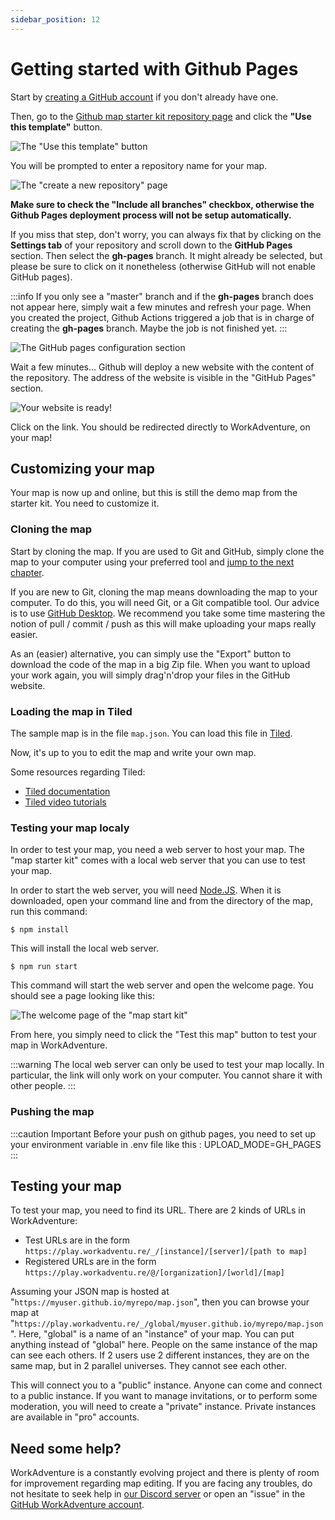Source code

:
 ```yaml
---
sidebar_position: 12
---
```


# Getting started with Github Pages

Start by [creating a GitHub account](https://github.com/join) if you don't already have one.

Then, go to the [Github map starter kit repository page](https://github.com/workadventure/map-starter-kit) and click the **"Use this template"** button.

![The "Use this template" button](../images/use_this_template.png)

You will be prompted to enter a repository name for your map.

![The "create a new repository" page](../images/create_repo.png)

**Make sure to check the "Include all branches" checkbox, otherwise the Github Pages deployment process will not be setup automatically.**

If you miss that step, don't worry, you can always fix that by clicking on the **Settings tab** of your repository and scroll down to the **GitHub Pages** section. Then select the **gh-pages** branch. It might already be selected, but please be sure to click on it nonetheless (otherwise GitHub will not enable GitHub pages).

:::info
If you only see a "master" branch and if the **gh-pages** branch does not appear here, simply wait a few minutes and refresh your page. When you created the project, Github Actions triggered a job that is in charge of creating the **gh-pages** branch. Maybe the job is not finished yet.
:::

![The GitHub pages configuration section](../images/github_pages.png)

Wait a few minutes... Github will deploy a new website with the content of the repository. The address of the website is visible in the "GitHub Pages" section.

![Your website is ready!](../images/website_address.png)

Click on the link. You should be redirected directly to WorkAdventure, on your map!

## Customizing your map

Your map is now up and online, but this is still the demo map from the starter kit. You need to customize it.

### Cloning the map

Start by cloning the map. If you are used to Git and GitHub, simply clone the map to your computer using your preferred tool and [jump to the next chapter](#loading-the-map-in-tiled).

If you are new to Git, cloning the map means downloading the map to your computer. To do this, you will need Git, or a Git compatible tool. Our advice is to use [GitHub Desktop](https://desktop.github.com/). We recommend you take some time mastering the notion of pull / commit / push as this will make uploading your maps really easier.

As an (easier) alternative, you can simply use the "Export" button to download the code of the map in a big Zip file. When you want to upload your work again, you will simply drag'n'drop your files in the GitHub website.

### Loading the map in Tiled

The sample map is in the file `map.json`. You can load this file in [Tiled](https://www.mapeditor.org/).

Now, it's up to you to edit the map and write your own map.

Some resources regarding Tiled:

- [Tiled documentation](https://doc.mapeditor.org/en/stable/manual/introduction/)
- [Tiled video tutorials](https://www.gamefromscratch.com/post/2015/10/14/Tiled-Map-Editor-Tutorial-Series.aspx)

### Testing your map localy

In order to test your map, you need a web server to host your map. The "map starter kit" comes with a local web server that you can use to test your map.

In order to start the web server, you will need [Node.JS](https://nodejs.org/en/). When it is downloaded, open your command line and from the directory of the map, run this command:

    $ npm install

This will install the local web server.

    $ npm run start

This command will start the web server and open the welcome page. You should see a page looking like this:

![The welcome page of the "map start kit"](../images/starter_kit_start_screen_gh_pages.png)

From here, you simply need to click the "Test this map" button to test your map in WorkAdventure.

:::warning
The local web server can only be used to test your map locally. In particular, the link will only work on your computer. You cannot share it with other people.
:::

### Pushing the map

:::caution Important
Before your push on github pages, you need to set up your environment variable in .env file like this : UPLOAD_MODE=GH_PAGES
:::

## Testing your map

To test your map, you need to find its URL. There are 2 kinds of URLs in WorkAdventure:

- Test URLs are in the form `https://play.workadventu.re/_/[instance]/[server]/[path to map]`
- Registered URLs are in the form `https://play.workadventu.re/@/[organization]/[world]/[map]`

Assuming your JSON map is hosted at "`https://myuser.github.io/myrepo/map.json`", then you can browse your map at "`https://play.workadventu.re/_/global/myuser.github.io/myrepo/map.json`". Here, "global" is a name of an "instance" of your map. You can put anything instead of "global" here. People on the same instance of the map can see each others. If 2 users use 2 different instances, they are on the same map, but in 2 parallel universes. They cannot see each other.

This will connect you to a "public" instance. Anyone can come and connect to a public instance. If you want to manage invitations, or to perform some moderation, you will need to create a "private" instance. Private instances are available in "pro" accounts.

## Need some help?

WorkAdventure is a constantly evolving project and there is plenty of room for improvement regarding map editing.
If you are facing any troubles, do not hesitate to seek help in [our Discord server](https://discord.gg/G6Xh9ZM9aR) or open an "issue" in the [GitHub WorkAdventure account](https://github.com/thecodingmachine/workadventure/issues).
§ §
Take the records above from their first line through the line with "be setup automatically.**" and set those lines down word for word, minus the pictures.

Response below —
Source code

:
 ```yaml
---
sidebar_position: 12
---
```


# Getting started with Github Pages

Start by [creating a GitHub account](https://github.com/join) if you don't already have one.

Then, go to the [Github map starter kit repository page](https://github.com/workadventure/map-starter-kit) and click the **"Use this template"** button.

![The "Use this template" button](../images/use_this_template.png)

You will be prompted to enter a repository name for your map.

![The "create a new repository" page](../images/create_repo.png)

**Make sure to check the "Include all branches" checkbox, otherwise the Github Pages deployment process will not be setup automatically.**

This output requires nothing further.